The Australian company, which makes most of its money from designing, building, operating and maintaining refineries, offshore rigs and other giant pieces of equipment for the oil and gas industry, will more or less double in size as a result of the $3.3 billion deal announced Monday.
The amount WorleyParsons is paying pretty much matches its own A$4.7 billion ($3.3 billion) market capitalization on the eve of the deal. Even with an equity raising and a placement of shares to Jacobs taking the edge off that bill, its net debt will more than double, from A$663 million to A$1.5 billion. (The company counters that its leverage ratio on completion of the deal will be about in line with the fiscal 2018 ratio on a pro forma basis.) The work backlog – a measure of projects in hand that gives engineers an idea of their medium-term revenue – will go from A$6.4 billion at the end of June to about $11.5 billion after adding Jacobs’s $7 billion order book.
That has the feel of a business making up for lost time. When the last energy boom came to an end and oil producers started cutting back on capital spending, WorleyParsons gave a series of profit warnings and retrenchments that ultimately left it with revenue about half of what it had been four years earlier.
While that pattern of pulling back has been reflected across the industry, the big three U.S. players that dominate oil services – Schlumberger Ltd., Halliburton Co., and General Electric Co.’s spun-off Baker Hughes unit – have been bulking back up again for a while, a trend identified by my colleague Liam Denning last week. Even second-ranked European players like TechnipFMC Plc and John Wood Group Plc have been putting on weight via acquisitions.
WorleyParsons itself has been in the frame as a takeover target, thanks to the presence of Dubai-based engineering company Dar Group, which has been slowly creeping up its shareholder register since last year.
The Jacobs deal will certainly help the top line of that picture, and perhaps put off Dar Group from getting any more aggressive. But further down the income statement, the picture is less persuasive.

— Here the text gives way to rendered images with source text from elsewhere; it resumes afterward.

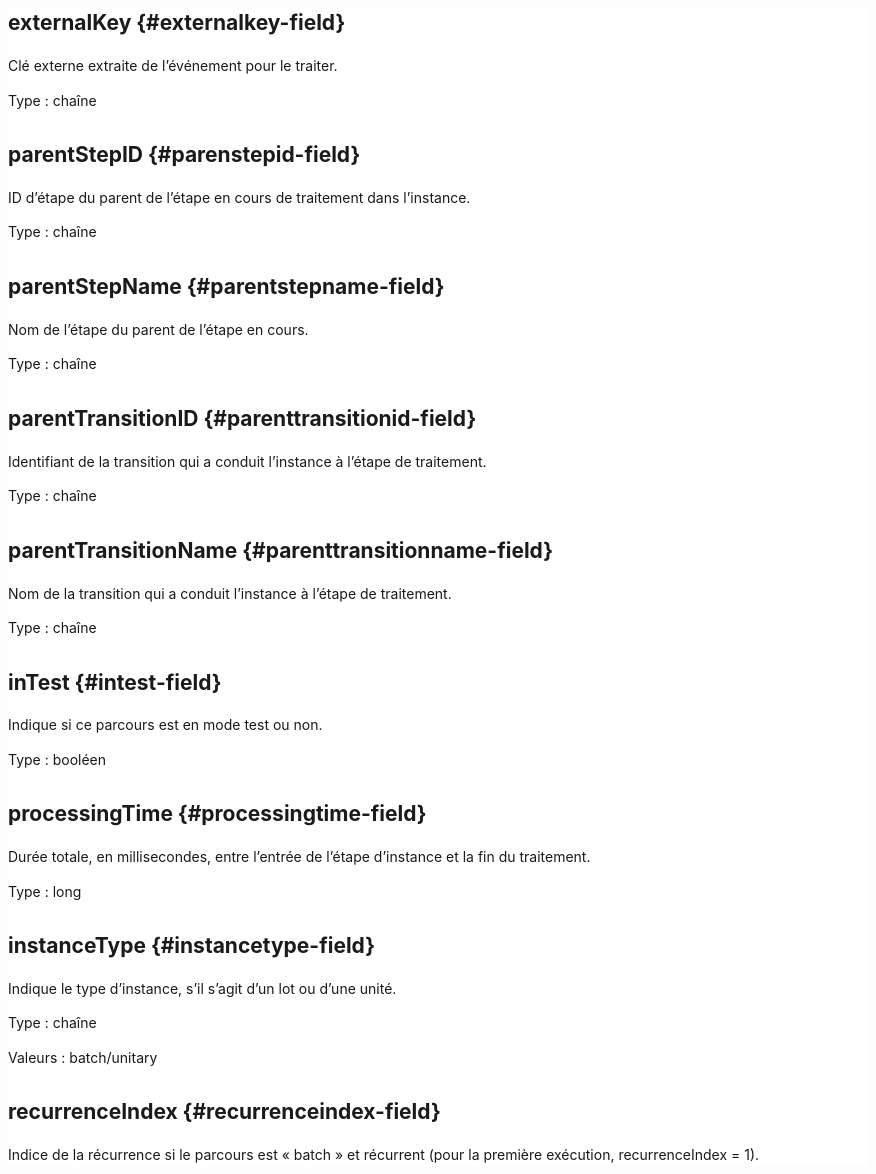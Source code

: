 ## externalKey {#externalkey-field}

Clé externe extraite de l’événement pour le traiter.

Type : chaîne

## parentStepID {#parenstepid-field}

ID d’étape du parent de l’étape en cours de traitement dans l’instance.

Type : chaîne

## parentStepName {#parentstepname-field}

Nom de l’étape du parent de l’étape en cours.

Type : chaîne

## parentTransitionID {#parenttransitionid-field}

Identifiant de la transition qui a conduit l’instance à l’étape de traitement.

Type : chaîne

## parentTransitionName {#parenttransitionname-field}

Nom de la transition qui a conduit l’instance à l’étape de traitement.

Type : chaîne

## inTest {#intest-field}

Indique si ce parcours est en mode test ou non.

Type : booléen

## processingTime {#processingtime-field}

Durée totale, en millisecondes, entre l’entrée de l’étape d’instance et la fin du traitement.

Type : long

## instanceType {#instancetype-field}

Indique le type d’instance, s’il s’agit d’un lot ou d’une unité.

Type : chaîne

Valeurs : batch/unitary

## recurrenceIndex {#recurrenceindex-field}

Indice de la récurrence si le parcours est « batch » et récurrent (pour la première exécution, recurrenceIndex = 1).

The Jacobs unit’s operating margins aren’t markedly worse than those of its suitor, but they won’t help WorleyParsons catch up to Schlumberger and Halliburton in profitability terms.
Its heavier involvement in downstream and chemicals businesses makes the combined company a less concentrated play on upstream revenues than WorleyParsons was formerly – but again, with exploration spending picking up this is arguably the wrong time to be making such a shift.
On top of that, the price paid looks handsome, or even rich – particularly when you consider how much the Australian company is having to stretch to fund it. Oil and gas services and heavy engineering deals in developed countries typically transact at a multiple of about 8.4 times Ebitda, according to data on 319 transactions compiled by Bloomberg.
That multiple, or something like it, is quoted in the takeover announcement – but the company has to do some financial gymnastics to get there. The 8.5 times multiple mentioned is “post A$130 million cost synergies,” a fairly substantial magic asterisk you don’t typically see in these sorts of deals. Without that adjustment, the number rises to 11.5 times. WorleyParsons said in response to this column that earnings accretion should be factored in: As much as a 50 percent increase taking into account deal synergies.
Even that understates it. The multiple is defined at the 2018 fiscal year average exchange rate of 78 cents to the Australian dollar, rather than the much weaker current level of 71 cents. Recalculated at current prices, it rises to 12.5 times.
WorleyParsons is still recovering from a major restructuring. It should hope that paying such a rich valuation gives it a chance to regain the North American business it lost in the last crash. If not, another bout of indigestion may not be far off.